• _ABOUT THIS TASK_:
Show all lines below holding the string "subsection".

• _DATASET RECORDS_:
>>

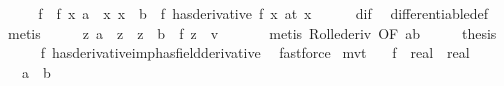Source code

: \begin{isabellebody}
%
\isadelimproof
%
\endisadelimproof
%
\isatagproof
{}\isamarkupfalse%
\ {\isacharminus}{\kern0pt}\isanewline
\ \ \isamarkupfalse%
\ f{\isacharprime}{\kern0pt}\ \ f{\isacharprime}{\kern0pt}{\isacharcolon}{\kern0pt}\ {\isachardoublequoteopen}{\isasymAnd}x{\isachardot}{\kern0pt}\ {\isasymlbrakk}a\ {\isacharless}{\kern0pt}\ x{\isacharsemicolon}{\kern0pt}\ x\ {\isacharless}{\kern0pt}\ b{\isasymrbrakk}\ {\isasymLongrightarrow}\ {\isacharparenleft}{\kern0pt}f\ has{\isacharunderscore}{\kern0pt}derivative\ f{\isacharprime}{\kern0pt}\ x{\isacharparenright}{\kern0pt}\ {\isacharparenleft}{\kern0pt}at\ x{\isacharparenright}{\kern0pt}{\isachardoublequoteclose}\isanewline
\ \ \ \ \isamarkupfalse%
\ dif\ \isamarkupfalse%
\ differentiable{\isacharunderscore}{\kern0pt}def\ \isamarkupfalse%
\ metis\isanewline
\ \ \isamarkupfalse%
\ \isamarkupfalse%
\ {\isachardoublequoteopen}{\isasymexists}z{\isachardot}{\kern0pt}\ a\ {\isacharless}{\kern0pt}\ z\ {\isasymand}\ z\ {\isacharless}{\kern0pt}\ b\ {\isasymand}\ f{\isacharprime}{\kern0pt}\ z\ {\isacharequal}{\kern0pt}\ {\isacharparenleft}{\kern0pt}{\isasymlambda}v{\isachardot}{\kern0pt}\ {}{\isacharparenright}{\kern0pt}{\isachardoublequoteclose}\isanewline
\ \ \ \ \isamarkupfalse%
\ {\isacharparenleft}{\kern0pt}metis\ Rolle{\isacharunderscore}{\kern0pt}deriv\ {\isacharbrackleft}{\kern0pt}OF\ ab{\isacharbrackright}{\kern0pt}{\isacharparenright}{\kern0pt}\isanewline
\ \ \isamarkupfalse%
\ \isamarkupfalse%
\ {\isacharquery}{\kern0pt}thesis\isanewline
\ \ \ \ \isamarkupfalse%
\ f{\isacharprime}{\kern0pt}\ has{\isacharunderscore}{\kern0pt}derivative{\isacharunderscore}{\kern0pt}imp{\isacharunderscore}{\kern0pt}has{\isacharunderscore}{\kern0pt}field{\isacharunderscore}{\kern0pt}derivative\ \isamarkupfalse%
\ fastforce\isanewline
{}\isamarkupfalse%
%
\endisatagproof
{\isafoldproof}%
%
\isadelimproof
%
\endisadelimproof
%
\isadelimdocument
%
\endisadelimdocument
%
\isatagdocument
%
\isamarkuptrue%
%
\endisatagdocument
{\isafolddocument}%
%
\isadelimdocument
%
\endisadelimdocument
{}\isamarkupfalse%
\ mvt{\isacharcolon}{\kern0pt}\isanewline
\ \ \ f\ {\isacharcolon}{\kern0pt}{\isacharcolon}{\kern0pt}\ {\isachardoublequoteopen}real\ {\isasymRightarrow}\ real{\isachardoublequoteclose}\isanewline
\ \ \ {\isachardoublequoteopen}a\ {\isacharless}{\kern0pt}\ b{\isachardoublequoteclose}\isanewline

\end{isabellebody}
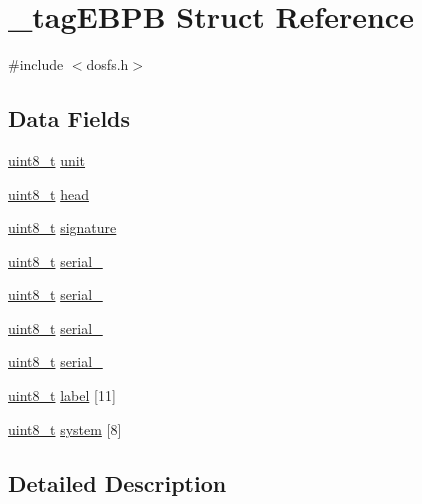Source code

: \hypertarget{struct__tag_e_b_p_b}{\section{\-\_\-tag\-E\-B\-P\-B Struct Reference}
\label{struct__tag_e_b_p_b}
}


{\ttfamily \#include $<$dosfs.\-h$>$}

\subsection*{Data Fields}
\begin{DoxyCompactItemize}
\item 
\hyperlink{stdint_8h_aba7bc1797add20fe3efdf37ced1182c5}{uint8\-\_\-t} \hyperlink{struct__tag_e_b_p_b_a80e1472a2611c1705dfbfe41a29cb20b}{unit}
\item 
\hyperlink{stdint_8h_aba7bc1797add20fe3efdf37ced1182c5}{uint8\-\_\-t} \hyperlink{struct__tag_e_b_p_b_a797eed469b81e637435a6c260c890689}{head}
\item 
\hyperlink{stdint_8h_aba7bc1797add20fe3efdf37ced1182c5}{uint8\-\_\-t} \hyperlink{struct__tag_e_b_p_b_ae59851105956356926c52269b2c9cbe6}{signature}
\item 
\hyperlink{stdint_8h_aba7bc1797add20fe3efdf37ced1182c5}{uint8\-\_\-t} \hyperlink{struct__tag_e_b_p_b_a20c88e6e9746be8ac63672f2a2ff1ab5}{serial\-\_}
\item 
\hyperlink{stdint_8h_aba7bc1797add20fe3efdf37ced1182c5}{uint8\-\_\-t} \hyperlink{struct__tag_e_b_p_b_a4a0ef14d9943dd5edd16183125e2566d}{serial\-\_}
\item 
\hyperlink{stdint_8h_aba7bc1797add20fe3efdf37ced1182c5}{uint8\-\_\-t} \hyperlink{struct__tag_e_b_p_b_a96fb561bd2e7b51ec13b63e046469739}{serial\-\_}
\item 
\hyperlink{stdint_8h_aba7bc1797add20fe3efdf37ced1182c5}{uint8\-\_\-t} \hyperlink{struct__tag_e_b_p_b_a52a1ef5d0540fef62580490c05b896eb}{serial\-\_}
\item 
\hyperlink{stdint_8h_aba7bc1797add20fe3efdf37ced1182c5}{uint8\-\_\-t} \hyperlink{struct__tag_e_b_p_b_a71b31272ca2e5e4db7b48e21ba408ab4}{label} \mbox{[}11\mbox{]}
\item 
\hyperlink{stdint_8h_aba7bc1797add20fe3efdf37ced1182c5}{uint8\-\_\-t} \hyperlink{struct__tag_e_b_p_b_a2a59392bdae876528d5932c573295555}{system} \mbox{[}8\mbox{]}
\end{DoxyCompactItemize}


\subsection{Detailed Description}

<<

• _SOLUTION_:
\subsection*{Data Fields}
\subsection{Detailed Description}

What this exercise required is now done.